TASK DIRECTIONS:
For the material that follows, return exactly the lines from the one with "少了石先生，holo本社的人已经看不懂这边的节奏了" through the one with "## 将 Adaptive Forms Block 添加到您现有的 AEM 项目", both ends included.
((
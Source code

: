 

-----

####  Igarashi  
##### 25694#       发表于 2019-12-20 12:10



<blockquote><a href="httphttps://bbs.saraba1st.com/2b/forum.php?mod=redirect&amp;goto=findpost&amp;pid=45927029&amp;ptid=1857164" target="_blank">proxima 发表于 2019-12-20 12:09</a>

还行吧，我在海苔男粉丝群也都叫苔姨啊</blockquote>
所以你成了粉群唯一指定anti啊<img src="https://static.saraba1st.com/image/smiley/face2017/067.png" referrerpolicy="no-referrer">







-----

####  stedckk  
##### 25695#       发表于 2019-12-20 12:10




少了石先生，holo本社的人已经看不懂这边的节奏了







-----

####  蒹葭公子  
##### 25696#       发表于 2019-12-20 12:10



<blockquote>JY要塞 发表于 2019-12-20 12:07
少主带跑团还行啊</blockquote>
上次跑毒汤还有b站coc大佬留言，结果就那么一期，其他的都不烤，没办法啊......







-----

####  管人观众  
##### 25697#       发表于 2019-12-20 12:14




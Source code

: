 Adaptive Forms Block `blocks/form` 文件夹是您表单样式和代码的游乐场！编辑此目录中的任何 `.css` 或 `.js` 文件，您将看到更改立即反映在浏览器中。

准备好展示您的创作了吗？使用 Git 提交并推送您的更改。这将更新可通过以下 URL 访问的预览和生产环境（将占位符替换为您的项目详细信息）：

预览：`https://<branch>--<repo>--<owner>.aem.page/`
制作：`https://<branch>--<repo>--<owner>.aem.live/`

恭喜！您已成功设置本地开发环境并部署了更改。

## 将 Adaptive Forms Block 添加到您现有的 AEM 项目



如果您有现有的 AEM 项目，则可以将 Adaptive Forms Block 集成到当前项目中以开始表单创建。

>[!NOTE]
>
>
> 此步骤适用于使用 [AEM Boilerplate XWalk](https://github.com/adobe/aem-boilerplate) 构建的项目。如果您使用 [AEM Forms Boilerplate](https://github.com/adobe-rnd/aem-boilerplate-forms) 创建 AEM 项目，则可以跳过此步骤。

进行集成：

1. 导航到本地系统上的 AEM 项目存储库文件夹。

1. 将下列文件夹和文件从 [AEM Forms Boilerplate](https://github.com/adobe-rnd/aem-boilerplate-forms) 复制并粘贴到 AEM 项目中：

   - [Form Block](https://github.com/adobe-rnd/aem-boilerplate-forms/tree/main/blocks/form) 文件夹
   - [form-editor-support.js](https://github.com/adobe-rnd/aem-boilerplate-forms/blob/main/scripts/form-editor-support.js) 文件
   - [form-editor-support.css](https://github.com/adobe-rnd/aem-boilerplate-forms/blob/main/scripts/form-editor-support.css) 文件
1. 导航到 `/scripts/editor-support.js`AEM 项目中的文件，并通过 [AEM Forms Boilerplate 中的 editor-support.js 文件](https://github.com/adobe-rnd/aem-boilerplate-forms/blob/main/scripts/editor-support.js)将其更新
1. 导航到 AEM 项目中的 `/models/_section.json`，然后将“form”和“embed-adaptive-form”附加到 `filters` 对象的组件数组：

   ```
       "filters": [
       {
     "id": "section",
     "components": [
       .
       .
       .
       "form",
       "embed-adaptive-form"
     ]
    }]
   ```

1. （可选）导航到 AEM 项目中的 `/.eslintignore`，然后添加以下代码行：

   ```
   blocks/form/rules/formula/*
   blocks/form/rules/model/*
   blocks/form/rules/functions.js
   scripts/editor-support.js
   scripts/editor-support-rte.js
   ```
))
EXPECTED ANSWER:
少了石先生，holo本社的人已经看不懂这边的节奏了







-----

####  蒹葭公子  
##### 25696#       发表于 2019-12-20 12:10



<blockquote>JY要塞 发表于 2019-12-20 12:07
少主带跑团还行啊</blockquote>
上次跑毒汤还有b站coc大佬留言，结果就那么一期，其他的都不烤，没办法啊......







-----

####  管人观众  
##### 25697#       发表于 2019-12-20 12:14




Source code

: Adaptive Forms Block `blocks/form` 文件夹是您表单样式和代码的游乐场！编辑此目录中的任何 `.css` 或 `.js` 文件，您将看到更改立即反映在浏览器中。

准备好展示您的创作了吗？使用 Git 提交并推送您的更改。这将更新可通过以下 URL 访问的预览和生产环境（将占位符替换为您的项目详细信息）：

预览：`https://<branch>--<repo>--<owner>.aem.page/`
制作：`https://<branch>--<repo>--<owner>.aem.live/`

恭喜！您已成功设置本地开发环境并部署了更改。

## 将 Adaptive Forms Block 添加到您现有的 AEM 项目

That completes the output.